:: Data for processing ::
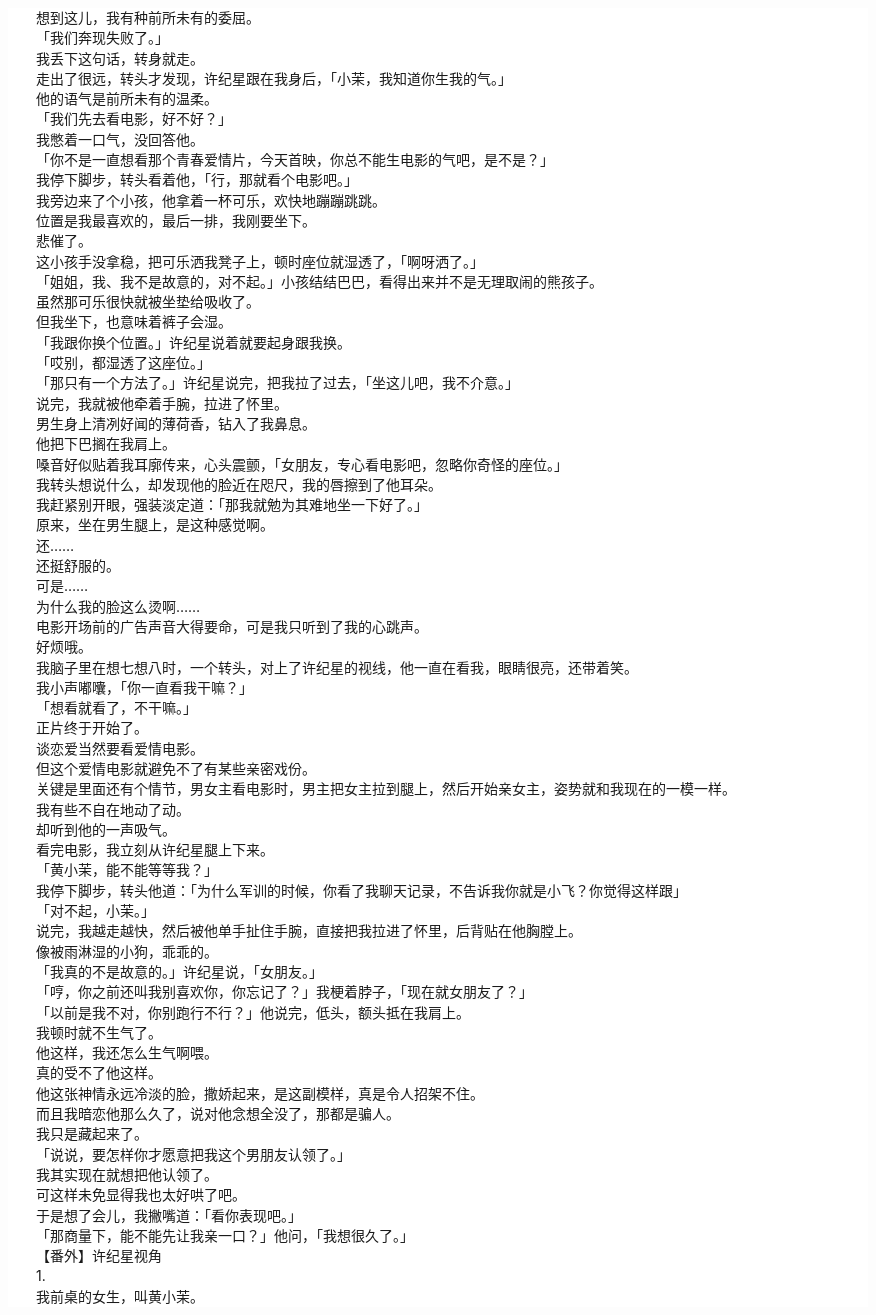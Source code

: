 &emsp;&emsp;想到这儿，我有种前所未有的委屈。  
&emsp;&emsp;「我们奔现失败了。」  
&emsp;&emsp;我丢下这句话，转身就走。  
&emsp;&emsp;走出了很远，转头才发现，许纪星跟在我身后，「小茉，我知道你生我的气。」  
&emsp;&emsp;他的语气是前所未有的温柔。  
&emsp;&emsp;「我们先去看电影，好不好？」  
&emsp;&emsp;我憋着一口气，没回答他。  
&emsp;&emsp;「你不是一直想看那个青春爱情片，今天首映，你总不能生电影的气吧，是不是？」  
&emsp;&emsp;我停下脚步，转头看着他，「行，那就看个电影吧。」  
&emsp;&emsp;我旁边来了个小孩，他拿着一杯可乐，欢快地蹦蹦跳跳。  
&emsp;&emsp;位置是我最喜欢的，最后一排，我刚要坐下。  
&emsp;&emsp;悲催了。  
&emsp;&emsp;这小孩手没拿稳，把可乐洒我凳子上，顿时座位就湿透了，「啊呀洒了。」  
&emsp;&emsp;「姐姐，我、我不是故意的，对不起。」小孩结结巴巴，看得出来并不是无理取闹的熊孩子。  
&emsp;&emsp;虽然那可乐很快就被坐垫给吸收了。  
&emsp;&emsp;但我坐下，也意味着裤子会湿。  
&emsp;&emsp;「我跟你换个位置。」许纪星说着就要起身跟我换。  
&emsp;&emsp;「哎别，都湿透了这座位。」  
&emsp;&emsp;「那只有一个方法了。」许纪星说完，把我拉了过去，「坐这儿吧，我不介意。」  
&emsp;&emsp;说完，我就被他牵着手腕，拉进了怀里。  
&emsp;&emsp;男生身上清冽好闻的薄荷香，钻入了我鼻息。  
&emsp;&emsp;他把下巴搁在我肩上。  
&emsp;&emsp;嗓音好似贴着我耳廓传来，心头震颤，「女朋友，专心看电影吧，忽略你奇怪的座位。」  
&emsp;&emsp;我转头想说什么，却发现他的脸近在咫尺，我的唇擦到了他耳朵。  
&emsp;&emsp;我赶紧别开眼，强装淡定道：「那我就勉为其难地坐一下好了。」  
&emsp;&emsp;原来，坐在男生腿上，是这种感觉啊。  
&emsp;&emsp;还……  
&emsp;&emsp;还挺舒服的。  
&emsp;&emsp;可是……  
&emsp;&emsp;为什么我的脸这么烫啊……  
&emsp;&emsp;电影开场前的广告声音大得要命，可是我只听到了我的心跳声。  
&emsp;&emsp;好烦哦。  
&emsp;&emsp;我脑子里在想七想八时，一个转头，对上了许纪星的视线，他一直在看我，眼睛很亮，还带着笑。  
&emsp;&emsp;我小声嘟囔，「你一直看我干嘛？」  
&emsp;&emsp;「想看就看了，不干嘛。」  
&emsp;&emsp;正片终于开始了。  
&emsp;&emsp;谈恋爱当然要看爱情电影。  
&emsp;&emsp;但这个爱情电影就避免不了有某些亲密戏份。  
&emsp;&emsp;关键是里面还有个情节，男女主看电影时，男主把女主拉到腿上，然后开始亲女主，姿势就和我现在的一模一样。  
&emsp;&emsp;我有些不自在地动了动。  
&emsp;&emsp;却听到他的一声吸气。  
&emsp;&emsp;看完电影，我立刻从许纪星腿上下来。  
&emsp;&emsp;「黄小茉，能不能等等我？」  
&emsp;&emsp;我停下脚步，转头他道：「为什么军训的时候，你看了我聊天记录，不告诉我你就是小飞？你觉得这样跟」  
&emsp;&emsp;「对不起，小茉。」  
&emsp;&emsp;说完，我越走越快，然后被他单手扯住手腕，直接把我拉进了怀里，后背贴在他胸膛上。  
&emsp;&emsp;像被雨淋湿的小狗，乖乖的。  
&emsp;&emsp;「我真的不是故意的。」许纪星说，「女朋友。」  
&emsp;&emsp;「哼，你之前还叫我别喜欢你，你忘记了？」我梗着脖子，「现在就女朋友了？」  
&emsp;&emsp;「以前是我不对，你别跑行不行？」他说完，低头，额头抵在我肩上。  
&emsp;&emsp;我顿时就不生气了。  
&emsp;&emsp;他这样，我还怎么生气啊喂。  
&emsp;&emsp;真的受不了他这样。  
&emsp;&emsp;他这张神情永远冷淡的脸，撒娇起来，是这副模样，真是令人招架不住。  
&emsp;&emsp;而且我暗恋他那么久了，说对他念想全没了，那都是骗人。  
&emsp;&emsp;我只是藏起来了。  
&emsp;&emsp;「说说，要怎样你才愿意把我这个男朋友认领了。」  
&emsp;&emsp;我其实现在就想把他认领了。  
&emsp;&emsp;可这样未免显得我也太好哄了吧。  
&emsp;&emsp;于是想了会儿，我撇嘴道：「看你表现吧。」  
&emsp;&emsp;「那商量下，能不能先让我亲一口？」他问，「我想很久了。」  
&emsp;&emsp;【番外】许纪星视角  
&emsp;&emsp;1.  
&emsp;&emsp;我前桌的女生，叫黄小茉。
:::
Task description: Output the records above character for character, but leave each image out.

Response to the exercise:
Source code

: &emsp;&emsp;想到这儿，我有种前所未有的委屈。  
&emsp;&emsp;「我们奔现失败了。」  
&emsp;&emsp;我丢下这句话，转身就走。  
&emsp;&emsp;走出了很远，转头才发现，许纪星跟在我身后，「小茉，我知道你生我的气。」  
&emsp;&emsp;他的语气是前所未有的温柔。  
&emsp;&emsp;「我们先去看电影，好不好？」  
&emsp;&emsp;我憋着一口气，没回答他。  
&emsp;&emsp;「你不是一直想看那个青春爱情片，今天首映，你总不能生电影的气吧，是不是？」  
&emsp;&emsp;我停下脚步，转头看着他，「行，那就看个电影吧。」  
&emsp;&emsp;我旁边来了个小孩，他拿着一杯可乐，欢快地蹦蹦跳跳。  
&emsp;&emsp;位置是我最喜欢的，最后一排，我刚要坐下。  
&emsp;&emsp;悲催了。  
&emsp;&emsp;这小孩手没拿稳，把可乐洒我凳子上，顿时座位就湿透了，「啊呀洒了。」  
&emsp;&emsp;「姐姐，我、我不是故意的，对不起。」小孩结结巴巴，看得出来并不是无理取闹的熊孩子。  
&emsp;&emsp;虽然那可乐很快就被坐垫给吸收了。  
&emsp;&emsp;但我坐下，也意味着裤子会湿。  
&emsp;&emsp;「我跟你换个位置。」许纪星说着就要起身跟我换。  
&emsp;&emsp;「哎别，都湿透了这座位。」  
&emsp;&emsp;「那只有一个方法了。」许纪星说完，把我拉了过去，「坐这儿吧，我不介意。」  
&emsp;&emsp;说完，我就被他牵着手腕，拉进了怀里。  
&emsp;&emsp;男生身上清冽好闻的薄荷香，钻入了我鼻息。  
&emsp;&emsp;他把下巴搁在我肩上。  
&emsp;&emsp;嗓音好似贴着我耳廓传来，心头震颤，「女朋友，专心看电影吧，忽略你奇怪的座位。」  
&emsp;&emsp;我转头想说什么，却发现他的脸近在咫尺，我的唇擦到了他耳朵。  
&emsp;&emsp;我赶紧别开眼，强装淡定道：「那我就勉为其难地坐一下好了。」  
&emsp;&emsp;原来，坐在男生腿上，是这种感觉啊。  
&emsp;&emsp;还……  
&emsp;&emsp;还挺舒服的。  
&emsp;&emsp;可是……  
&emsp;&emsp;为什么我的脸这么烫啊……  
&emsp;&emsp;电影开场前的广告声音大得要命，可是我只听到了我的心跳声。  
&emsp;&emsp;好烦哦。  
&emsp;&emsp;我脑子里在想七想八时，一个转头，对上了许纪星的视线，他一直在看我，眼睛很亮，还带着笑。  
&emsp;&emsp;我小声嘟囔，「你一直看我干嘛？」  
&emsp;&emsp;「想看就看了，不干嘛。」  
&emsp;&emsp;正片终于开始了。  
&emsp;&emsp;谈恋爱当然要看爱情电影。  
&emsp;&emsp;但这个爱情电影就避免不了有某些亲密戏份。  
&emsp;&emsp;关键是里面还有个情节，男女主看电影时，男主把女主拉到腿上，然后开始亲女主，姿势就和我现在的一模一样。  
&emsp;&emsp;我有些不自在地动了动。  
&emsp;&emsp;却听到他的一声吸气。  
&emsp;&emsp;看完电影，我立刻从许纪星腿上下来。  
&emsp;&emsp;「黄小茉，能不能等等我？」  
&emsp;&emsp;我停下脚步，转头他道：「为什么军训的时候，你看了我聊天记录，不告诉我你就是小飞？你觉得这样跟」  
&emsp;&emsp;「对不起，小茉。」  
&emsp;&emsp;说完，我越走越快，然后被他单手扯住手腕，直接把我拉进了怀里，后背贴在他胸膛上。  
&emsp;&emsp;像被雨淋湿的小狗，乖乖的。  
&emsp;&emsp;「我真的不是故意的。」许纪星说，「女朋友。」  
&emsp;&emsp;「哼，你之前还叫我别喜欢你，你忘记了？」我梗着脖子，「现在就女朋友了？」  
&emsp;&emsp;「以前是我不对，你别跑行不行？」他说完，低头，额头抵在我肩上。  
&emsp;&emsp;我顿时就不生气了。  
&emsp;&emsp;他这样，我还怎么生气啊喂。  
&emsp;&emsp;真的受不了他这样。  
&emsp;&emsp;他这张神情永远冷淡的脸，撒娇起来，是这副模样，真是令人招架不住。  
&emsp;&emsp;而且我暗恋他那么久了，说对他念想全没了，那都是骗人。  
&emsp;&emsp;我只是藏起来了。  
&emsp;&emsp;「说说，要怎样你才愿意把我这个男朋友认领了。」  
&emsp;&emsp;我其实现在就想把他认领了。  
&emsp;&emsp;可这样未免显得我也太好哄了吧。  
&emsp;&emsp;于是想了会儿，我撇嘴道：「看你表现吧。」  
&emsp;&emsp;「那商量下，能不能先让我亲一口？」他问，「我想很久了。」  
&emsp;&emsp;【番外】许纪星视角  
&emsp;&emsp;1.  
&emsp;&emsp;我前桌的女生，叫黄小茉。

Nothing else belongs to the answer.